Synopses & Reviews
Asphalt Nation is a powerful examination of how the automobile has ravaged America's cities and landscape over the past 100 years together with a compelling strategy for reversing our automobile dependency. Jane Holtz Kay provides a history of the rapid spread of the automobile and documents the huge subsidies commanded by the highway lobby, to the detriment of once-efficient forms of mass transportation. Demonstrating that there are economic, political, architectural, and personal solutions to the problem, she shows that radical change is entirely possible. This book is essential reading for everyone interested in the history of our relationship with the car, and in the prospect of returning to a world of human mobility.
Review
"Asphalt Nation largely succeeds in proving that it is possible to get where we are going without destroying where we live.... A well-written, even dramatic, volume that may persuade many readers to hop onto the bandwagon."

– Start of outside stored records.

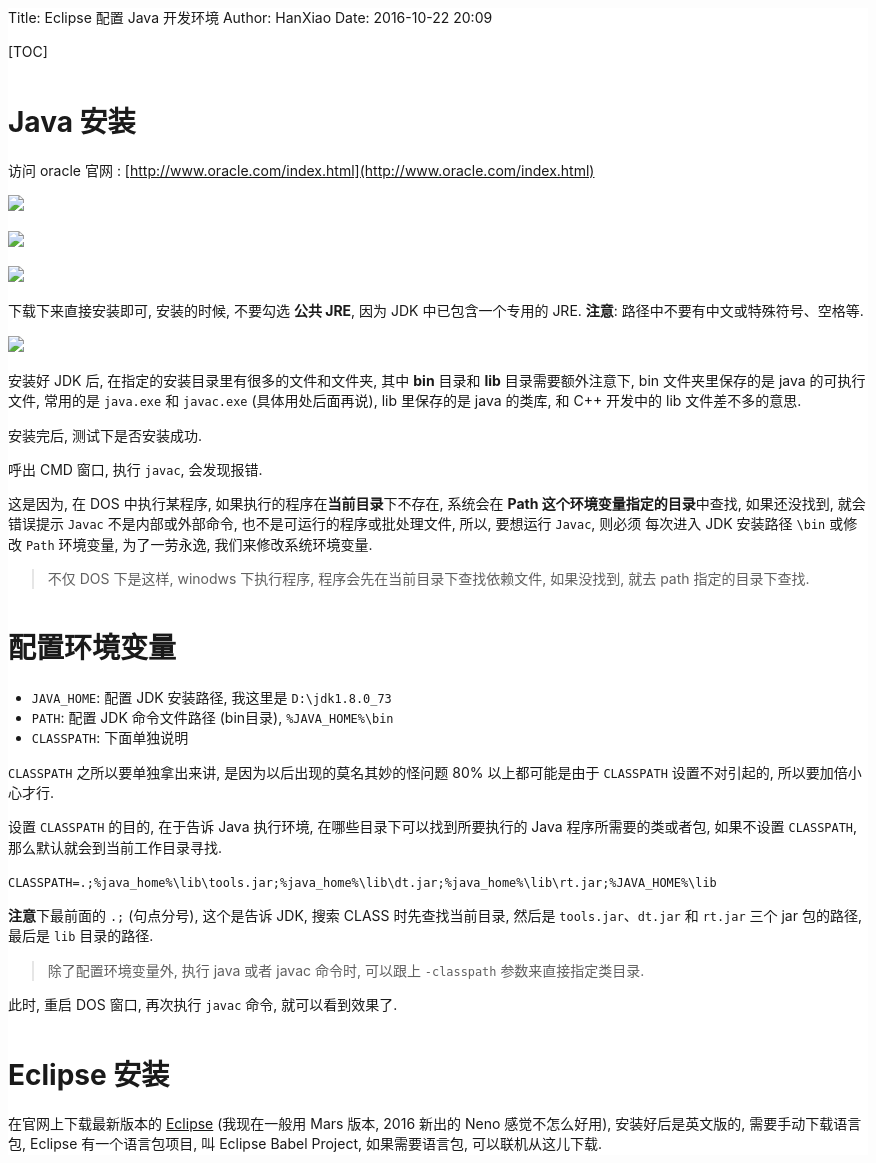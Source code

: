 Title: Eclipse 配置 Java 开发环境
Author: HanXiao
Date: 2016-10-22 20:09

[TOC]

# Java 安装
访问 oracle 官网 : [http://www.oracle.com/index.html](http://www.oracle.com/index.html)

![](http://i65.tinypic.com/11ryjc5.jpg)

![](http://i64.tinypic.com/504f34.jpg)

![](http://i64.tinypic.com/2vcth8j.jpg)

下载下来直接安装即可, 安装的时候, 不要勾选 **公共 JRE**, 因为 JDK 中已包含一个专用的 JRE.
**注意**: 路径中不要有中文或特殊符号、空格等.

![](http://i65.tinypic.com/14v1xxi.jpg)

安装好 JDK 后, 在指定的安装目录里有很多的文件和文件夹, 其中 **bin** 目录和 **lib** 目录需要额外注意下, bin 文件夹里保存的是 java 的可执行文件, 常用的是 `java.exe` 和 `javac.exe` (具体用处后面再说), lib 里保存的是 java 的类库, 和 C++ 开发中的 lib 文件差不多的意思.

安装完后, 测试下是否安装成功.

呼出 CMD 窗口, 执行 `javac`, 会发现报错.

这是因为, 在 DOS 中执行某程序, 如果执行的程序在**当前目录**下不存在, 系统会在 **Path 这个环境变量指定的目录**中查找, 如果还没找到, 就会错误提示 `Javac` 不是内部或外部命令, 也不是可运行的程序或批处理文件, 所以, 要想运行 `Javac`, 则必须 每次进入 JDK 安装路径 `\bin` 或修改 `Path` 环境变量, 为了一劳永逸,  我们来修改系统环境变量.

> 不仅 DOS 下是这样, winodws 下执行程序, 程序会先在当前目录下查找依赖文件, 如果没找到, 就去 path 指定的目录下查找.

# 配置环境变量

- `JAVA_HOME`: 配置 JDK 安装路径, 我这里是 `D:\jdk1.8.0_73`
- `PATH`: 配置 JDK 命令文件路径 (bin目录), `%JAVA_HOME%\bin`
- `CLASSPATH`: 下面单独说明

`CLASSPATH` 之所以要单独拿出来讲, 是因为以后出现的莫名其妙的怪问题 80% 以上都可能是由于 `CLASSPATH` 设置不对引起的, 所以要加倍小心才行.

设置 `CLASSPATH` 的目的, 在于告诉 Java 执行环境, 在哪些目录下可以找到所要执行的 Java 程序所需要的类或者包, 如果不设置 `CLASSPATH`, 那么默认就会到当前工作目录寻找.

`CLASSPATH=.;%java_home%\lib\tools.jar;%java_home%\lib\dt.jar;%java_home%\lib\rt.jar;%JAVA_HOME%\lib`

**注意**下最前面的 `.;` (句点分号), 这个是告诉 JDK, 搜索 CLASS 时先查找当前目录, 然后是 `tools.jar`、`dt.jar` 和 `rt.jar` 三个 jar 包的路径, 最后是 `lib` 目录的路径.

> 除了配置环境变量外, 执行 java 或者 javac 命令时, 可以跟上 `-classpath` 参数来直接指定类目录.

此时, 重启 DOS 窗口, 再次执行 `javac` 命令, 就可以看到效果了.

# Eclipse 安装
在官网上下载最新版本的 [Eclipse](http://www.eclipse.org/downloads/packages) (我现在一般用 Mars 版本, 2016 新出的 Neno 感觉不怎么好用), 安装好后是英文版的, 需要手动下载语言包, Eclipse 有一个语言包项目, 叫 Eclipse Babel Project, 如果需要语言包, 可以联机从这儿下载.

Kenneth T. Jackson, New York Times Book Review
Review
"Asphalt Nation concludes with a fervent plea for zoning-enforced density, subsidized mass transit, a moratorium on road-building, and higher gas and other car-related taxes to restore pedestrian life to our inner cities."
Ned Cramer, Architecture
Synopsis
"Jane Holtz Kay's book has given us a profound way of seeing the automobile's ruinous impact on American life. Asphalt Nation is terrific."and#151;Jane Jacobs, author of The Death and Life of Great American Cities
About the Author
Jane Holtz Kay is the architecture and planning critic for The Nation and the author of Lost Boston (1980) and Preserving New England (1986).